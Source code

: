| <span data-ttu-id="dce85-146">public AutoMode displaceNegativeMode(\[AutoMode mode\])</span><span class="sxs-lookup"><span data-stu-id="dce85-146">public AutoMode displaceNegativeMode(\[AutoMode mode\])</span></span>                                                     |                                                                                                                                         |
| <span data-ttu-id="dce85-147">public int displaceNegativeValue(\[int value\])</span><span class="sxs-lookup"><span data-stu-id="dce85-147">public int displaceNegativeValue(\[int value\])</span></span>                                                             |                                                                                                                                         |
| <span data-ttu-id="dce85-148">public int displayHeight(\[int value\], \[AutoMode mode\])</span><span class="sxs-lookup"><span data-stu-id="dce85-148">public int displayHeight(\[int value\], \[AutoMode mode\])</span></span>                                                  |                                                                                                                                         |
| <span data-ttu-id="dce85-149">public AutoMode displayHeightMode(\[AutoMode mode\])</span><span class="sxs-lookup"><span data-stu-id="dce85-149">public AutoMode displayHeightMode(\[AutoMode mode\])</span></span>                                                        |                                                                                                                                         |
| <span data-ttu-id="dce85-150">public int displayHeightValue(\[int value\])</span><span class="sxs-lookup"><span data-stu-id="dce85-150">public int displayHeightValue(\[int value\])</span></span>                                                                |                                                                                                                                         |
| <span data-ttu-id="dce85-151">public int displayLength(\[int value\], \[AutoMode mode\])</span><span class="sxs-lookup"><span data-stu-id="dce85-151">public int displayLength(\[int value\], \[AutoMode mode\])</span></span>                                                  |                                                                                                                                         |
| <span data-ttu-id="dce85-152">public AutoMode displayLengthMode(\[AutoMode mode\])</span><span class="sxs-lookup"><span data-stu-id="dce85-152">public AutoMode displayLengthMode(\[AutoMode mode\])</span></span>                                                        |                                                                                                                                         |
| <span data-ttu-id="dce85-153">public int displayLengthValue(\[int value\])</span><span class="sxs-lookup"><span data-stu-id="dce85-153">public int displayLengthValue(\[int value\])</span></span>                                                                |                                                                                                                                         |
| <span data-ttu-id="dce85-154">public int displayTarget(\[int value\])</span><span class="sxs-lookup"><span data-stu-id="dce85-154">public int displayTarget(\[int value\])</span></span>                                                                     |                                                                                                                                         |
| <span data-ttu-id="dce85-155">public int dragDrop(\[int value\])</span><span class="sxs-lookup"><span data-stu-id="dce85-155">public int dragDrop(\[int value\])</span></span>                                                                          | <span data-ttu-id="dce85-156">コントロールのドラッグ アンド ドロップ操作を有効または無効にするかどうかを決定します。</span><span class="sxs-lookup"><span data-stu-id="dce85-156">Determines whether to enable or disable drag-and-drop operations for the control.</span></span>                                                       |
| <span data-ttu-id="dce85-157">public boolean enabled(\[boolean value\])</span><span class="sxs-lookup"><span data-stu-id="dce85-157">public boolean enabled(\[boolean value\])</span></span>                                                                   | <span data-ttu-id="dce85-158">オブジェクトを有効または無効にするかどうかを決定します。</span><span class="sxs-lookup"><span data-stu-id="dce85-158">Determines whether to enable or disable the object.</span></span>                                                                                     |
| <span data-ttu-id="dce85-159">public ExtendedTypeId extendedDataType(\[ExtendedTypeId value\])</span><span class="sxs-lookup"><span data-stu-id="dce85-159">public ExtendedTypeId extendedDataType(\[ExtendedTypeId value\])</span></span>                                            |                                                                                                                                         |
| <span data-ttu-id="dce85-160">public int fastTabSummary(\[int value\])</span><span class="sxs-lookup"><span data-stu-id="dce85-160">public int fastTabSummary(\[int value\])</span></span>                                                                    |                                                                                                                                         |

_ _ _ _

Beginning at the top of the data, please return every line until and including the line containing "int displaceNegativeValue(\[int value\])</span><span", copied exactly, and nothing past it.

Source code

:| <span data-ttu-id="dce85-146">public AutoMode displaceNegativeMode(\[AutoMode mode\])</span><span class="sxs-lookup"><span data-stu-id="dce85-146">public AutoMode displaceNegativeMode(\[AutoMode mode\])</span></span>                                                     |                                                                                                                                         |
| <span data-ttu-id="dce85-147">public int displaceNegativeValue(\[int value\])</span><span class="sxs-lookup"><span data-stu-id="dce85-147">public int displaceNegativeValue(\[int value\])</span></span>                                                             |                                                                                                                                         |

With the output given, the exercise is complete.